Friday, April 18, 2008

Kula ringtones

An article in the NYT this past week describes the life of the Jan Chipchase, an anthropologist working for Nokia who researches how a cell phone can be most useful to people in growing cities of the "developing" world.

Corporate jobs are a swelling pool of opportunity for anthropologists, who can provide valuable insight on untapped markets. These opportunities lead us to question whether or not we are compromising those values that originally brought [most of] us to the field. To some the corporate job is the selling of self and culture for profit. In the harm-reduction camp, the insight that anthropology provides can help companies approach these markets in ways that can suit both parties more appropriately.

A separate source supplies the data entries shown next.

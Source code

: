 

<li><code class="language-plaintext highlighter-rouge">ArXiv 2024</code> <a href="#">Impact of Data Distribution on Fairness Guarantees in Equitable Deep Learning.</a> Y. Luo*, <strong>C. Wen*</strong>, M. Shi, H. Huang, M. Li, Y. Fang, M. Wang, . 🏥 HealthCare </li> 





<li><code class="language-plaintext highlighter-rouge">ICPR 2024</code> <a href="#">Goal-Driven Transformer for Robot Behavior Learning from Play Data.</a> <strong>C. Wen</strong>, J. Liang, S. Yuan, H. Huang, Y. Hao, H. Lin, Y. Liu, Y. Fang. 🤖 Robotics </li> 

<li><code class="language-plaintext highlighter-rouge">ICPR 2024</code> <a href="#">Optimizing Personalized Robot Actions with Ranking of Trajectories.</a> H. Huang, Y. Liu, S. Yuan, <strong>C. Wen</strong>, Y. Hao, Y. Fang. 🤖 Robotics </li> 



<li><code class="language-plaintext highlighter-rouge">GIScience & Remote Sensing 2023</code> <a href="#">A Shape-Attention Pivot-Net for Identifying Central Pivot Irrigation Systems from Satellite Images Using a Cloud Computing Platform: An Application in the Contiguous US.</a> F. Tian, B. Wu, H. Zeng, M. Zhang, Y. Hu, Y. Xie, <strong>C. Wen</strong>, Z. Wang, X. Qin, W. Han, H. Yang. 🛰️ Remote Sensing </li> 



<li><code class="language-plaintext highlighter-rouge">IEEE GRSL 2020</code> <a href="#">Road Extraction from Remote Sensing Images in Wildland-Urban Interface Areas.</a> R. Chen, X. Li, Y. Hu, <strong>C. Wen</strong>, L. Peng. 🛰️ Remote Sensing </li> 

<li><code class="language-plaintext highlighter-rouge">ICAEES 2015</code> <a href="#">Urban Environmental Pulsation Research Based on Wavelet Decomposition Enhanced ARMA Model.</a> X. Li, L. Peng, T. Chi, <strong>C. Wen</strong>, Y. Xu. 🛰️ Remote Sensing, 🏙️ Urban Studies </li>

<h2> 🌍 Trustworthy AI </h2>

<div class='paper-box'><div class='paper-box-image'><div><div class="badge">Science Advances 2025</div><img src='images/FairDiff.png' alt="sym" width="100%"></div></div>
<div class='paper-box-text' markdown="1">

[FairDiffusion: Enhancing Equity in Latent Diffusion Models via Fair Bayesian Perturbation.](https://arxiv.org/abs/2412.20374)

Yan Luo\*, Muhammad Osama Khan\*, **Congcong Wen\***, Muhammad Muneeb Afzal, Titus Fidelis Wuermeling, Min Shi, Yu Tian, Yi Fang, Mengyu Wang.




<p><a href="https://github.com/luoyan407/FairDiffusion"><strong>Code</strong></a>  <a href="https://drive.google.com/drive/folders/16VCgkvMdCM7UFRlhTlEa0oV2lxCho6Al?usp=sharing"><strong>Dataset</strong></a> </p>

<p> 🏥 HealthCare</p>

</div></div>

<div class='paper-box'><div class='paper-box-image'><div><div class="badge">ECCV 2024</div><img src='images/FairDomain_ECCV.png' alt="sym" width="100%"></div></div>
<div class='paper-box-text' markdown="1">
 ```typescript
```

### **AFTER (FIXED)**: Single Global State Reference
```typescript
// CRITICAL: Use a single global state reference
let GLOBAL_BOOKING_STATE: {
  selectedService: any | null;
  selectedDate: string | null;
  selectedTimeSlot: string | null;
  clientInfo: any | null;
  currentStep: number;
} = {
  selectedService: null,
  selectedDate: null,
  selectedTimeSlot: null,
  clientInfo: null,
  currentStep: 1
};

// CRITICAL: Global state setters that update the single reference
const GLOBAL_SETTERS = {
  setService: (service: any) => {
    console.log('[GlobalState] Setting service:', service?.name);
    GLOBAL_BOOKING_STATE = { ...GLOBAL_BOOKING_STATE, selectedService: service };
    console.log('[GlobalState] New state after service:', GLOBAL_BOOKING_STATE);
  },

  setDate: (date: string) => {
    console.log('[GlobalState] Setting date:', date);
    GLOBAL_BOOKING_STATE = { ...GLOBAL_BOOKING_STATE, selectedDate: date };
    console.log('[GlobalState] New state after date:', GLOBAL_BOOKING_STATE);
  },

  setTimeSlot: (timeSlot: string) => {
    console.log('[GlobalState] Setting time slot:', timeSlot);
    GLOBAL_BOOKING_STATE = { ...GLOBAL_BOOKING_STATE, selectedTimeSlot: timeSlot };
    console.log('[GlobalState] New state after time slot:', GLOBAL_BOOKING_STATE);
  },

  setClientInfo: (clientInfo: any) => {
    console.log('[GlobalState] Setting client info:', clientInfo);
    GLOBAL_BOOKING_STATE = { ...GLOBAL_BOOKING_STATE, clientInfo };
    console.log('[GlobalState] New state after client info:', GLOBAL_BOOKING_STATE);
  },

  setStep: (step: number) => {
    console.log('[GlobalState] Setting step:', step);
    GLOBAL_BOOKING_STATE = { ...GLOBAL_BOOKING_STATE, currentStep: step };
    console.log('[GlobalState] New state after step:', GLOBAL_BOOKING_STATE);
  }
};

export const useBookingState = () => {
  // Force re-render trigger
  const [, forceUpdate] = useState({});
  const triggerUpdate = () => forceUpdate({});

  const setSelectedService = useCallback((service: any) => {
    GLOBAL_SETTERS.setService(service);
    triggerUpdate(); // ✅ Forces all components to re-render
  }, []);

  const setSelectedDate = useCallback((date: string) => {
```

The end of the applied anthropologist, which [I think] ought to be defined primarily by an understanding of a culture, is compromised by that uncompromisable end of the corporation's, which is profit, whose only interest in culture is that which is relevant to it. There is no going back to the boss here to say "I think these people are just fine without cell phones." And true, that would be a tough pitch to make anyway because what quality of life could not benefit from the immediate access to information given by the cell phone? In case you had any doubts, allow them to rub the softest spot in the debate on the graces of technology, which is health and medicine. The article lists some convincing examples, although in a country where maybe 10 people might exist without a cell phone, I still can't text message any doctor for medical advice.

Not long after comes the Wishmaster mechanism, which in this case, couldn't be more blatant. Researchers ask inhabitants of a city in Ghana to sketch their dream phone which, as the author realizes, reveals dreams themselves. Dreams that a mobile phone corporation would love to sell back. In the meantime, nightmares ravage the Democratic Republic of the Congo where rebel groups, committing some of the most gruesome acts on the planet, are funded by the mining of coltan, a mineral used to build computer chips such as those used in cell phones.

On one side we have the corporate machine, which has left the anthropologist with not a single way of life to study that has been untouched by its hegemony. On the other we have anthropology, which [we hope] champions an understanding of other cultures for more than just how they can increase profits. The best hope for these corporate anthropology departments is that they will advise companies on more sensitive approaches to those cultures that they will penetrate anyway, one way or another. I don't think there is much getting around that these cultures stand to lose as much as they stand to gain, if at least the sight of its own sacrifice. I wonder if the corporate ethnographer can relate.